| ACTIVITY |
Take the lines of the data below from the very first through the line containing "RSG49 & 21&" and output them exactly, pictures excluded.

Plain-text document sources
····················
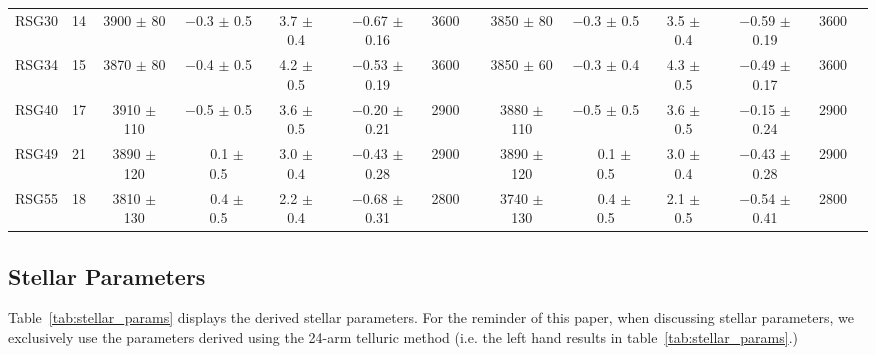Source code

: \documentclass[manuscript]{aastex}
\def\pp{$\phantom{-}$}
\def\o{$\phantom{0}$}
\begin{document}
\begin{table*}
\begin{center}
\begin{tabular}{lcccccc c cccccc}
RSG30 & 14& 3900 $\pm$ 80\o & $-$0.3 $\pm$ 0.5 & 3.7 $\pm$ 0.4 & $-$0.67 $\pm$ 0.16 & 3600 & & 3850 $\pm$ 80\o & $-$0.3 $\pm$ 0.5 &  3.5 $\pm$ 0.4 & $-$0.59 $\pm$ 0.19 & 3600 \\
RSG34 & 15& 3870 $\pm$ 80\o & $-$0.4 $\pm$ 0.5 & 4.2 $\pm$ 0.5 & $-$0.53 $\pm$ 0.19 & 3600 & & 3850 $\pm$ 60\o & $-$0.3 $\pm$ 0.4 &  4.3 $\pm$ 0.5 & $-$0.49 $\pm$ 0.17 & 3600 \\
RSG40 & 17& 3910 $\pm$ 110  & $-$0.5 $\pm$ 0.5 & 3.6 $\pm$ 0.5 & $-$0.20 $\pm$ 0.21 & 2900 & & 3880 $\pm$ 110  & $-$0.5 $\pm$ 0.5 &  3.6 $\pm$ 0.5 & $-$0.15 $\pm$ 0.24 & 2900 \\
RSG49 & 21& 3890 $\pm$ 120  & \pp0.1 $\pm$ 0.5 & 3.0 $\pm$ 0.4 & $-$0.43 $\pm$ 0.28 & 2900 & & 3890 $\pm$ 120  & \pp0.1 $\pm$ 0.5 &  3.0 $\pm$ 0.4 & $-$0.43 $\pm$ 0.28 & 2900 \\
RSG55 & 18& 3810 $\pm$ 130  & \pp0.4 $\pm$ 0.5 & 2.2 $\pm$ 0.4 & $-$0.68 $\pm$ 0.31 & 2800 & & 3740 $\pm$ 130  & \pp0.4 $\pm$ 0.5 &  2.1 $\pm$ 0.5 & $-$0.54 $\pm$ 0.41 & 2800 \\

  \hline
  \end{tabular}
  \end{center}
\end{table*}

\subsection{Stellar Parameters} %
\label{sub:stellar_parameters}

Table~\ref{tab:stellar_params} displays the derived stellar parameters.
For the reminder of this paper, when discussing stellar parameters,
we exclusively use the parameters derived using the 24-arm telluric method (i.e. the left hand results in table~\ref{tab:stellar_params}.)
\end{document}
····················
| RESPONSE BELOW |
Source code

: \documentclass[manuscript]{aastex}
\def\pp{$\phantom{-}$}
\def\o{$\phantom{0}$}
\begin{document}
\begin{table*}
\begin{center}
\begin{tabular}{lcccccc c cccccc}
RSG30 & 14& 3900 $\pm$ 80\o & $-$0.3 $\pm$ 0.5 & 3.7 $\pm$ 0.4 & $-$0.67 $\pm$ 0.16 & 3600 & & 3850 $\pm$ 80\o & $-$0.3 $\pm$ 0.5 &  3.5 $\pm$ 0.4 & $-$0.59 $\pm$ 0.19 & 3600 \\
RSG34 & 15& 3870 $\pm$ 80\o & $-$0.4 $\pm$ 0.5 & 4.2 $\pm$ 0.5 & $-$0.53 $\pm$ 0.19 & 3600 & & 3850 $\pm$ 60\o & $-$0.3 $\pm$ 0.4 &  4.3 $\pm$ 0.5 & $-$0.49 $\pm$ 0.17 & 3600 \\
RSG40 & 17& 3910 $\pm$ 110  & $-$0.5 $\pm$ 0.5 & 3.6 $\pm$ 0.5 & $-$0.20 $\pm$ 0.21 & 2900 & & 3880 $\pm$ 110  & $-$0.5 $\pm$ 0.5 &  3.6 $\pm$ 0.5 & $-$0.15 $\pm$ 0.24 & 2900 \\
RSG49 & 21& 3890 $\pm$ 120  & \pp0.1 $\pm$ 0.5 & 3.0 $\pm$ 0.4 & $-$0.43 $\pm$ 0.28 & 2900 & & 3890 $\pm$ 120  & \pp0.1 $\pm$ 0.5 &  3.0 $\pm$ 0.4 & $-$0.43 $\pm$ 0.28 & 2900 \\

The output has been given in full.